Richard was a very hard working, knowledgeable Chair who worked tirelessly to benefit GPs all over the country. Few outside our Council would know how much work gets done on behalf of Australian GPs, a great deal of it unseen. I often say it is not just the good things you see and judge us by, it is also a lot of really bad things and crazy ideas that we manage to stop and you will fortunately never see.
Time and circumstances move on however and there are some areas where I believe we need to refocus.
General Practice is facing some big challenges at present, but there are also some big opportunities opening up. Over the coming year I want to see your Council focus on the big issues, and the things that can really make a difference to the lives of GPs and our patients. There is always lots of other policy and advocacy work, but over the next year I would like us to see some big changes happening for GP.
The other main area I want to enhance is the way in which we work with other key organisations, especially our Colleges RACGP and ACRRM. We need to work productively together to achieve results for GP. We don’t have to agree on every detail, but we need to present a united and coherent front to government on all the big issues. We need input from the Colleges, and they need our support if we are to succeed.
I have already had very productive conversations with incoming RACGP President Nicole Higgins and ACRRM President Dan Halliday. I also want to see us work with The Australian Digital Health Agency as IT will be vital to our future, and with organisations such as The Australian Primary Health Care Nurses Association that will be so important to enhancing the role of practice nurses and improving WIP funding. Both these organisations presented to our recent CGP meeting.
The real challenge, though, is translating all this into concrete action. We already have a $1b allocation from Labor as an election promise, the only specialty to get any additional funding at all. However, we all know, and the Minister recognises, that this is just a down payment on what is needed to revitalise General Practice and make our health system sustainable into the future.
The biggest issue that I want to see addressed over the coming year is the failings within the MBS. Not the crazy rorts saga that has been beaten up in the media recently (without a shred of real evidence) but the real failings: systemic underfunding and the extreme bias to short consults. The more complex care you deliver, the more time you spend keeping patients out of hospital, the more that you and your patients are penalised. This has to stop if we are to save our health system.

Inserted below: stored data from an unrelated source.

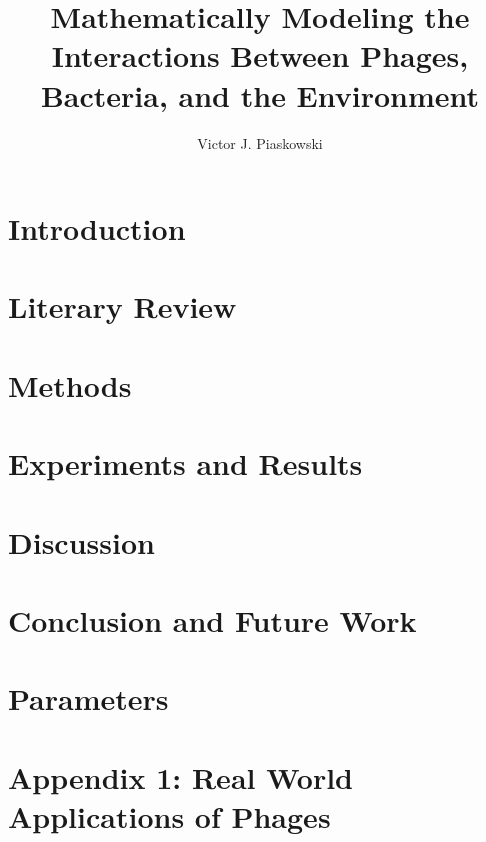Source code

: \documentclass[titlepage]{article}
\begin{document}
\title{Mathematically Modeling the Interactions Between Phages,  Bacteria, and the Environment}
\author{Victor J. Piaskowski}
\maketitle
\begin{abstract}
    
\end{abstract}
\newpage


\newpage

\tableofcontents
\newpage 
{}
\section{Introduction}
\label{sec:Introduction}

\newpage

\section{Literary Review}
\label{sec:Literature}

\newpage

\section{Methods}
\label{sec:Methods}

\newpage

\section{Experiments and Results}
    \label{sec:Experiments}
    
    \newpage

\section{Discussion}
    \label{sec:Discussion}
    
    \newpage

\section{Conclusion and Future Work}
    \label{sec:Conclusion}
    
    \newpage
\printbibliography[heading=bibintoc, title={References}]
\newpage

\appendix 
\section{Parameters}
    \label{sec:Parameters}
    
    \newpage

\section{Appendix 1: Real World Applications of Phages}
    \label{sec:Appendix1}
    
    \newpage
\end{document}
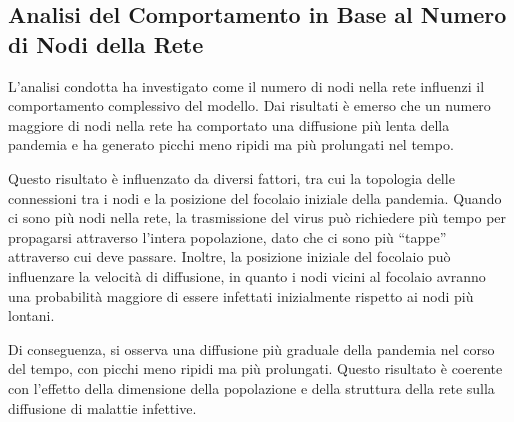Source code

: \subsection{Analisi del Comportamento in Base al Numero di Nodi della Rete}

L'analisi condotta ha investigato come il numero di nodi nella rete 
influenzi il comportamento complessivo del modello. 
Dai risultati è emerso che un numero maggiore di nodi nella rete ha 
comportato una diffusione più lenta della pandemia e ha generato picchi 
meno ripidi ma più prolungati nel tempo.

Questo risultato è influenzato da diversi fattori, tra cui la 
topologia delle connessioni tra i nodi e la posizione del focolaio 
iniziale della pandemia. Quando ci sono più nodi nella rete, 
la trasmissione del virus può richiedere più tempo per propagarsi 
attraverso l'intera popolazione, dato che ci sono più ``tappe'' attraverso 
cui deve passare. Inoltre, la posizione iniziale del focolaio può 
influenzare la velocità di diffusione, in quanto i nodi vicini al 
focolaio avranno una probabilità maggiore di essere infettati 
inizialmente rispetto ai nodi più lontani.

Di conseguenza, si osserva una diffusione più graduale della pandemia 
nel corso del tempo, con picchi meno ripidi ma più prolungati. 
Questo risultato è coerente con l'effetto della dimensione della 
popolazione e della struttura della rete sulla diffusione di malattie 
infettive.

VPE is a great idea if done properly, as it will protect us and our patients and provide a basis on which to advocate for additional funding. The AMA will never support a capitation model of VPE. However, VPE itself is not a funding mechanism, and will not save GP alone. Rebalancing and refunding the MBS will. This will require substantial funding. However, adequately funding GP requires only a relatively modest expenditure in the overall health budget and research shows will save large amounts elsewhere in the healthcare system. Supporting GP is cost-effective!
Combine MBS reform with VPE, additional targeted payments, better funding for practice nurses, allied health and wound care, IT that makes life easier not harder, PHNs that work for us, after-hours payments and reformed Aged care, plus our other initiatives and Australia will once again be clear world leaders in health.
And you and I will have happy and productive working lives, our patients will have good health, hospitals will cope and young doctors will compete to be part of this.
That is my vision, and it is what your AMA is working towards. We won’t get everything perfect, but your CGP is determined to get it as close as we can. Your support, your ideas and your membership fees all contribute to this. As an AMA member, you are making things better and helping shape the General Practice of the future.